--- Entries supplied ---

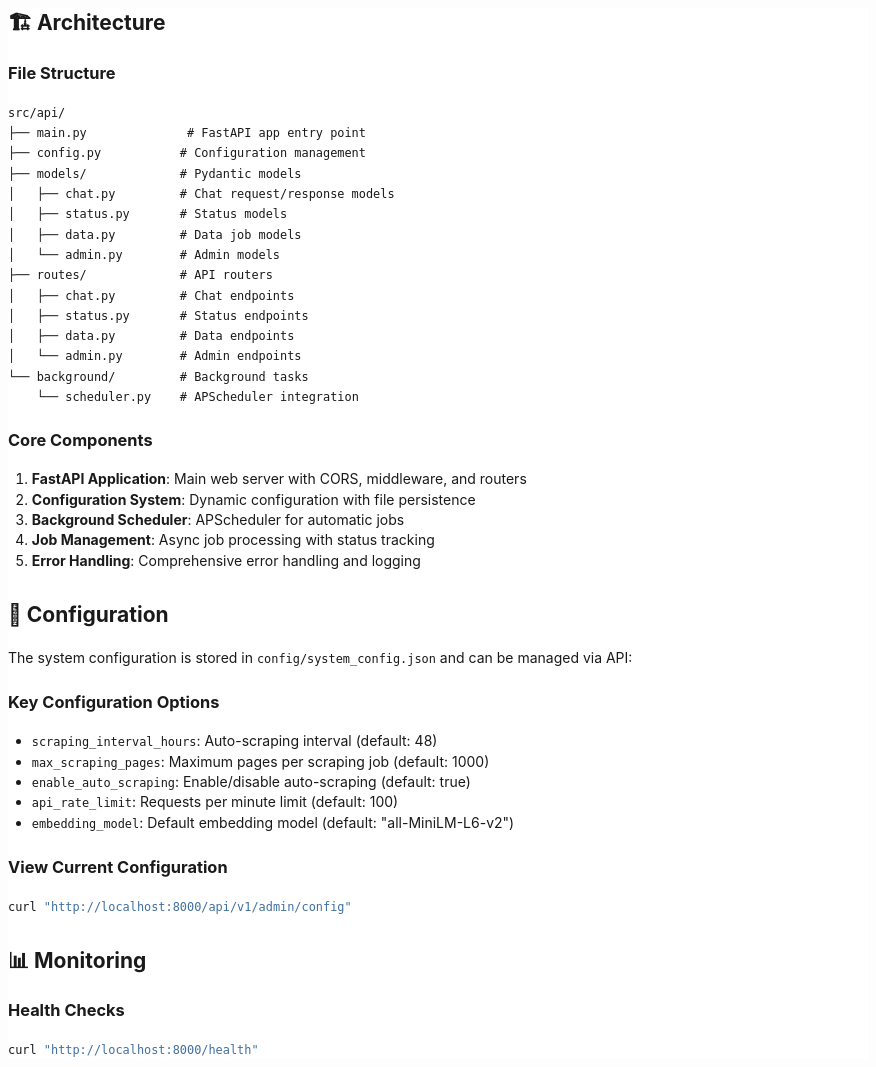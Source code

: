 ## 🏗️ Architecture

### File Structure
```
src/api/
├── main.py              # FastAPI app entry point
├── config.py           # Configuration management
├── models/             # Pydantic models
│   ├── chat.py         # Chat request/response models
│   ├── status.py       # Status models
│   ├── data.py         # Data job models
│   └── admin.py        # Admin models
├── routes/             # API routers
│   ├── chat.py         # Chat endpoints
│   ├── status.py       # Status endpoints
│   ├── data.py         # Data endpoints
│   └── admin.py        # Admin endpoints
└── background/         # Background tasks
    └── scheduler.py    # APScheduler integration
```

### Core Components

1. **FastAPI Application**: Main web server with CORS, middleware, and routers
2. **Configuration System**: Dynamic configuration with file persistence
3. **Background Scheduler**: APScheduler for automatic jobs
4. **Job Management**: Async job processing with status tracking
5. **Error Handling**: Comprehensive error handling and logging

## 🔧 Configuration

The system configuration is stored in `config/system_config.json` and can be managed via API:

### Key Configuration Options

- `scraping_interval_hours`: Auto-scraping interval (default: 48)
- `max_scraping_pages`: Maximum pages per scraping job (default: 1000)
- `enable_auto_scraping`: Enable/disable auto-scraping (default: true)
- `api_rate_limit`: Requests per minute limit (default: 100)
- `embedding_model`: Default embedding model (default: "all-MiniLM-L6-v2")

### View Current Configuration

```bash
curl "http://localhost:8000/api/v1/admin/config"
```

## 📊 Monitoring

### Health Checks
```bash
curl "http://localhost:8000/health"
```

---

### Task to carry out
If a line in the entries holds the string "endpoints", copy it.

### Written solution
│   ├── chat.py         # Chat endpoints
│   ├── status.py       # Status endpoints
│   ├── data.py         # Data endpoints
│   └── admin.py        # Admin endpoints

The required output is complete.